• Aim of the exercise:
Return every line from the records below in which the word "items" is found.
*** Block opens ***
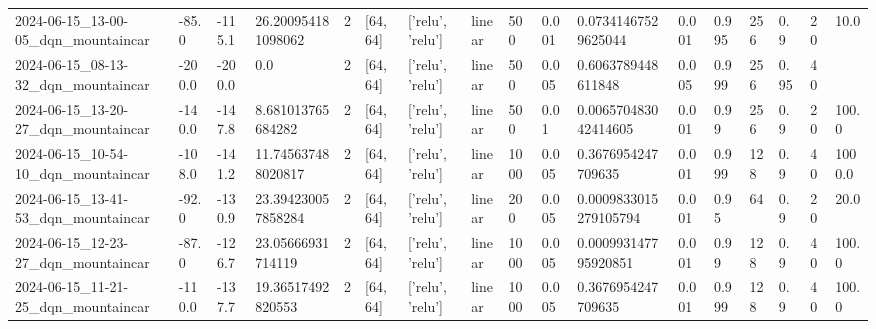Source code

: \documentclass[a4paper,12pt]{article}
\begin{document}
\begin{table}[]
\begin{tabular}{lllllllllllllllll}
    2024-06-15\_13-00-05\_dqn\_mountaincar & -85.0                 & -115.1                  & 26.200954181098062     & 2              & {[}64, 64{]}      & {[}'relu', 'relu'{]}   & linear                    & 500           & 0.001          & 0.07341467529625044   & 0.001        & 0.995          & 256         & 0.9      & 20                    & 10.0          \\
    2024-06-15\_08-13-32\_dqn\_mountaincar & -200.0                & -200.0                  & 0.0                    & 2              & {[}64, 64{]}      & {[}'relu', 'relu'{]}   & linear                    & 500           & 0.005          & 0.6063789448611848    & 0.005        & 0.999          & 256         & 0.95     & 40                    &               \\
    2024-06-15\_13-20-27\_dqn\_mountaincar & -140.0                & -147.8                  & 8.681013765684282      & 2              & {[}64, 64{]}      & {[}'relu', 'relu'{]}   & linear                    & 500           & 0.01           & 0.006570483042414605  & 0.001        & 0.99           & 256         & 0.9      & 20                    & 100.0         \\
    2024-06-15\_10-54-10\_dqn\_mountaincar & -108.0                & -141.2                  & 11.745637488020817     & 2              & {[}64, 64{]}      & {[}'relu', 'relu'{]}   & linear                    & 1000          & 0.005          & 0.3676954247709635    & 0.001        & 0.999          & 128         & 0.9      & 40                    & 1000.0        \\
    2024-06-15\_13-41-53\_dqn\_mountaincar & -92.0                 & -130.9                  & 23.394230057858284     & 2              & {[}64, 64{]}      & {[}'relu', 'relu'{]}   & linear                    & 200           & 0.005          & 0.0009833015279105794 & 0.001        & 0.95           & 64          & 0.9      & 20                    & 20.0          \\
    2024-06-15\_12-23-27\_dqn\_mountaincar & -87.0                 & -126.7                  & 23.05666931714119      & 2              & {[}64, 64{]}      & {[}'relu', 'relu'{]}   & linear                    & 1000          & 0.005          & 0.000993147795920851  & 0.001        & 0.99           & 128         & 0.9      & 40                    & 100.0         \\
    2024-06-15\_11-21-25\_dqn\_mountaincar & -110.0                & -137.7                  & 19.36517492820553      & 2              & {[}64, 64{]}      & {[}'relu', 'relu'{]}   & linear                    & 1000          & 0.005          & 0.3676954247709635    & 0.001        & 0.999          & 128         & 0.9      & 40                    & 100.0         \\

\end{tabular}
\end{table}
\end{document}
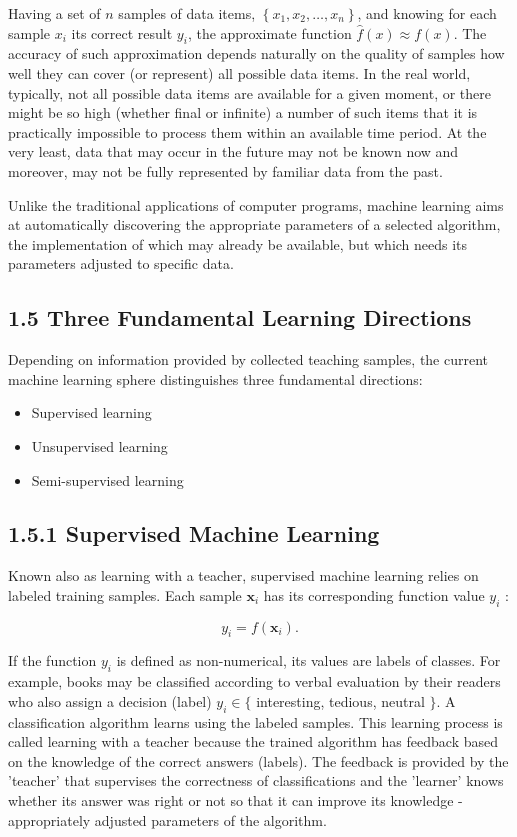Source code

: \documentclass[10pt]{book}
\begin{document}
Having a set of $n$ samples of data items, $\left\{x_{1}, x_{2}, \ldots, x_{n}\right\}$, and knowing for each sample $x_{i}$ its correct result $y_{i}$, the approximate function $\hat{f}(x) \approx f(x)$. The accuracy of such approximation depends naturally on the quality of samples how well they can cover (or represent) all possible data items. In the real world, typically, not all possible data items are available for a given moment, or there\\
might be so high (whether final or infinite) a number of such items that it is practically impossible to process them within an available time period. At the very least, data that may occur in the future may not be known now and moreover, may not be fully represented by familiar data from the past.

Unlike the traditional applications of computer programs, machine learning aims at automatically discovering the appropriate parameters of a selected algorithm, the implementation of which may already be available, but which needs its parameters adjusted to specific data.

\subsection*{1.5 Three Fundamental Learning Directions}
Depending on information provided by collected teaching samples, the current machine learning sphere distinguishes three fundamental directions:

\begin{itemize}
  \item Supervised learning
  \item Unsupervised learning
  \item Semi-supervised learning
\end{itemize}

\subsection*{1.5.1 Supervised Machine Learning}
Known also as learning with a teacher, supervised machine learning relies on labeled training samples. Each sample $\mathbf{x}_{i}$ has its corresponding function value $y_{i}$ :

$$
y_{i}=f\left(\mathbf{x}_{i}\right) .
$$

If the function $y_{i}$ is defined as non-numerical, its values are labels of classes. For example, books may be classified according to verbal evaluation by their readers who also assign a decision (label) $y_{i} \in\{$ interesting, tedious, neutral $\}$. A classification algorithm learns using the labeled samples. This learning process is called learning with a teacher because the trained algorithm has feedback based on the knowledge of the correct answers (labels). The feedback is provided by the 'teacher' that supervises the correctness of classifications and the 'learner' knows whether its answer was right or not so that it can improve its knowledge - appropriately adjusted parameters of the algorithm.
\end{document}
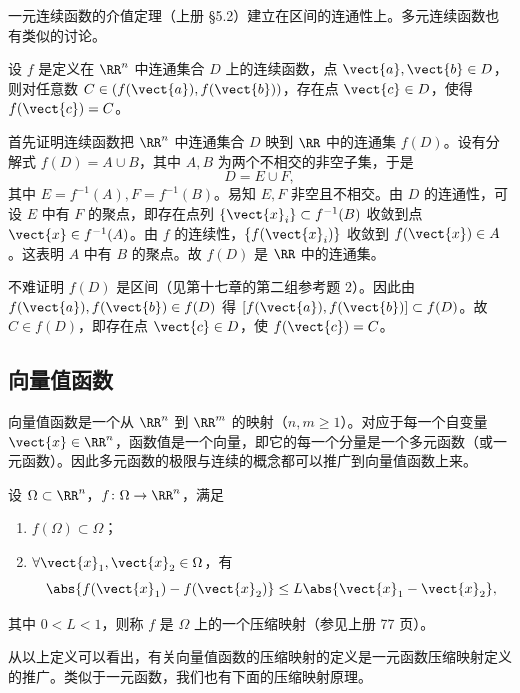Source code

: 一元连续函数的介值定理（上册 §5.2）建立在区间的连通性上。多元连续函数也有类似的讨论。

\begin{xproposition}[18.2.4]
设 $f$ 是定义在 $\RR^n$ 中连通集合 $D$ 上的连续函数，点 $\vect{a},\vect{b}\in D$，则对任意数 $C\in(f(\vect{a}),f(\vect{b}))$，存在点 $\vect{c}\in D$，使得 $f(\vect{c})=C$。
\end{xproposition}
\begin{xproof}
首先证明连续函数把 $\RR^n$ 中连通集合 $D$ 映到 $\RR$ 中的连通集 $f(D)$。设有分解式 $f(D)=A\cup B$，其中 $A,B$ 为两个不相交的非空子集，于是
\[
  D=E\cup F,
\]
其中 $E=f^{-1}(A),F=f^{-1}(B)$。易知 $E,F$ 非空且不相交。由 $D$ 的连通性，可设 $E$ 中有 $F$ 的聚点，即存在点列 $\{\vect{x}_i\}\subset f^{-1}(B)$ 收敛到点 $\vect{x}\in f^{-1}(A)$。由 $f$ 的连续性，$\{f(\vect{x}_i)\}$ 收敛到 $f(\vect{x})\in A$。这表明 $A$ 中有 $B$ 的聚点。故 $f(D)$ 是 $\RR$ 中的连通集。

不难证明 $f(D)$ 是区间（见第十七章的第二组参考题 2）。因此由 $f(\vect{a}),f(\vect{b})\in f(D)$ 得 $[f(\vect{a}),f(\vect{b})]\subset f(D)$。故 $C\in f(D)$，即存在点 $\vect{c}\in D$，使 $f(\vect{c})=C$。
\end{xproof}

\subsection{向量值函数}

向量值函数是一个从 $\RR^n$ 到 $\RR^m$ 的映射（$n,m\ge1$）。对应于每一个自变量 $\vect{x}\in\RR^n$，函数值是一个向量，即它的每一个分量是一个多元函数（或一元函数）。因此多元函数的极限与连续的概念都可以推广到向量值函数上来。

\begin{xdefinition}
设 $\Omega\subset\RR^n$，$f\colon\Omega\to\RR^n$，满足
\begin{enumerate}[label=(\arabic*)]
  \item $f(\Omega)\subset\Omega$；
  \item $\forall\vect{x}_1,\vect{x}_2\in\Omega$，有
  \[
    \abs{f(\vect{x}_1)-f(\vect{x}_2)}\le L\abs{\vect{x}_1-\vect{x}_2},
  \]
\end{enumerate}
其中 $0<L<1$，则称 $f$ 是 $\Omega$ 上的一个压缩映射（参见上册 77 页）。
\end{xdefinition}

从以上定义可以看出，有关向量值函数的压缩映射的定义是一元函数压缩映射定义的推广。类似于一元函数，我们也有下面的压缩映射原理。

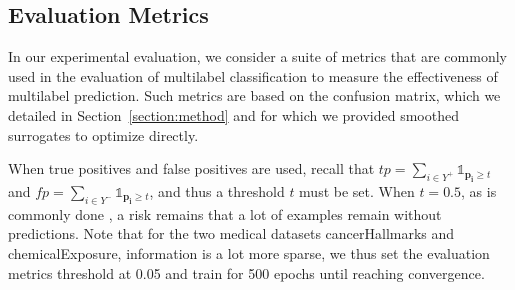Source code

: 






\subsection{Evaluation Metrics}
\label{sec:evalMetrics}

In our experimental evaluation, we consider a suite of metrics that are commonly used in the evaluation of multilabel classification to measure the effectiveness of multilabel prediction. Such metrics are based on the confusion matrix, which we detailed in Section~\ref{section:method} and for which we provided smoothed surrogates to optimize directly.

When true positives and false positives are used, recall that \(t p=\sum_{i \in Y^{+}} \mathds{1}_{\mathbf{p_i} \geq t}\) and \(f p=\sum_{i \in Y^{-}} \mathds{1}_{\mathbf{p_i} \geq t}\), and thus a threshold \(t\) must be set. When \(t = 0.5\), as is commonly done , a risk remains that a lot of examples remain without predictions. 
Note that for the two medical datasets cancerHallmarks and chemicalExposure, information is a lot more sparse, we thus set the evaluation metrics threshold at 0.05 and train for 500 epochs until reaching convergence. 

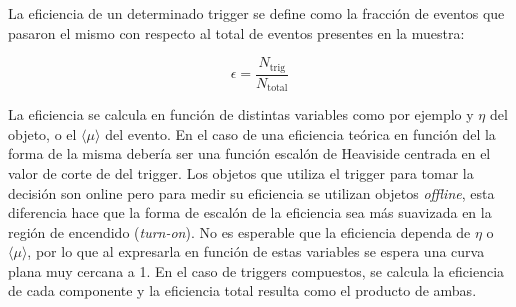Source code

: La eficiencia de un determinado trigger se define como la fracción de eventos que pasaron el mismo con respecto al total de eventos presentes en la muestra:

\begin{equation}
	\epsilon = \frac{N_\text{trig}}{N_\text{total}}
\end{equation}

La eficiencia se calcula en función de distintas variables como por ejemplo \pt y $\eta$ del objeto, o el $\langle\mu\rangle$ del evento. En el caso de una eficiencia teórica en función del \pt la forma de la misma debería ser una función escalón de Heaviside centrada en el valor de corte de \pt del trigger. Los objetos que utiliza el trigger para tomar la decisión son online pero para medir su eficiencia se utilizan objetos \textit{offline}, esta diferencia hace que la forma de escalón de la eficiencia sea más suavizada en la región de encendido (\textit{turn-on}). No es esperable que la eficiencia dependa de $\eta$ o $\langle\mu\rangle$, por lo que al expresarla en función de estas variables se espera una curva plana muy cercana a 1. En el caso de triggers compuestos, se calcula la eficiencia de cada componente y la eficiencia total resulta como el producto de ambas.

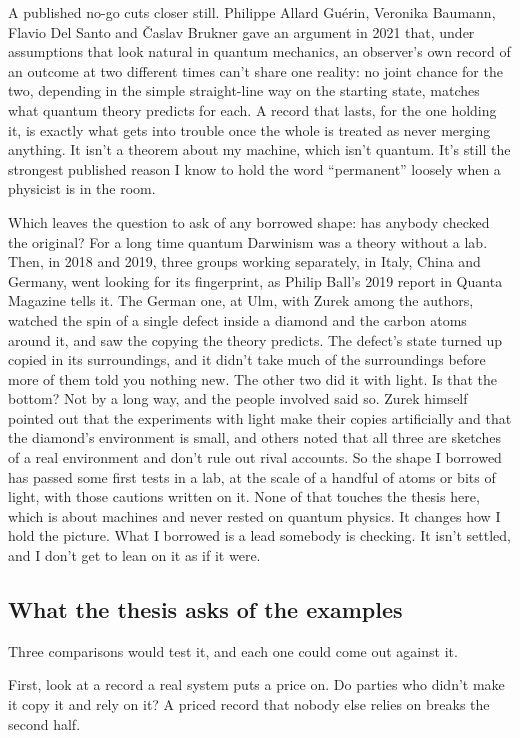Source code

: \documentclass[11pt,twoside]{article}
\theoremstyle{thielethm}
\theoremstyle{thieledef}
\theoremstyle{thieledef}
\theoremstyle{thieledef}
\theoremstyle{thielethm}
\theoremstyle{thieleobs}
\theoremstyle{thielethm}
\begin{document}
A published no-go cuts closer still. Philippe Allard Guérin, Veronika Baumann, Flavio Del Santo and Časlav Brukner gave an argument in 2021 that, under assumptions that look natural in quantum mechanics, an observer's own record of an outcome at two different times can't share one reality: no joint chance for the two, depending in the simple straight-line way on the starting state, matches what quantum theory predicts for each. A record that lasts, for the one holding it, is exactly what gets into trouble once the whole is treated as never merging anything. It isn't a theorem about my machine, which isn't quantum. It's still the strongest published reason I know to hold the word ``permanent'' loosely when a physicist is in the room.

Which leaves the question to ask of any borrowed shape: has anybody checked the original? For a long time quantum Darwinism was a theory without a lab. Then, in 2018 and 2019, three groups working separately, in Italy, China and Germany, went looking for its fingerprint, as Philip Ball's 2019 report in Quanta Magazine tells it. The German one, at Ulm, with Zurek among the authors, watched the spin of a single defect inside a diamond and the carbon atoms around it, and saw the copying the theory predicts. The defect's state turned up copied in its surroundings, and it didn't take much of the surroundings before more of them told you nothing new. The other two did it with light. Is that the bottom? Not by a long way, and the people involved said so. Zurek himself pointed out that the experiments with light make their copies artificially and that the diamond's environment is small, and others noted that all three are sketches of a real environment and don't rule out rival accounts. So the shape I borrowed has passed some first tests in a lab, at the scale of a handful of atoms or bits of light, with those cautions written on it. None of that touches the thesis here, which is about machines and never rested on quantum physics. It changes how I hold the picture. What I borrowed is a lead somebody is checking. It isn't settled, and I don't get to lean on it as if it were.

\subsection{What the thesis asks of the examples}

Three comparisons would test it, and each one could come out against it.

First, look at a record a real system puts a price on. Do parties who didn't make it copy it and rely on it? A priced record that nobody else relies on breaks the second half.
\end{document}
*** Block closes ***
• Answer below:
Having a set of $n$ samples of data items, $\left\{x_{1}, x_{2}, \ldots, x_{n}\right\}$, and knowing for each sample $x_{i}$ its correct result $y_{i}$, the approximate function $\hat{f}(x) \approx f(x)$. The accuracy of such approximation depends naturally on the quality of samples how well they can cover (or represent) all possible data items. In the real world, typically, not all possible data items are available for a given moment, or there\\
might be so high (whether final or infinite) a number of such items that it is practically impossible to process them within an available time period. At the very least, data that may occur in the future may not be known now and moreover, may not be fully represented by familiar data from the past.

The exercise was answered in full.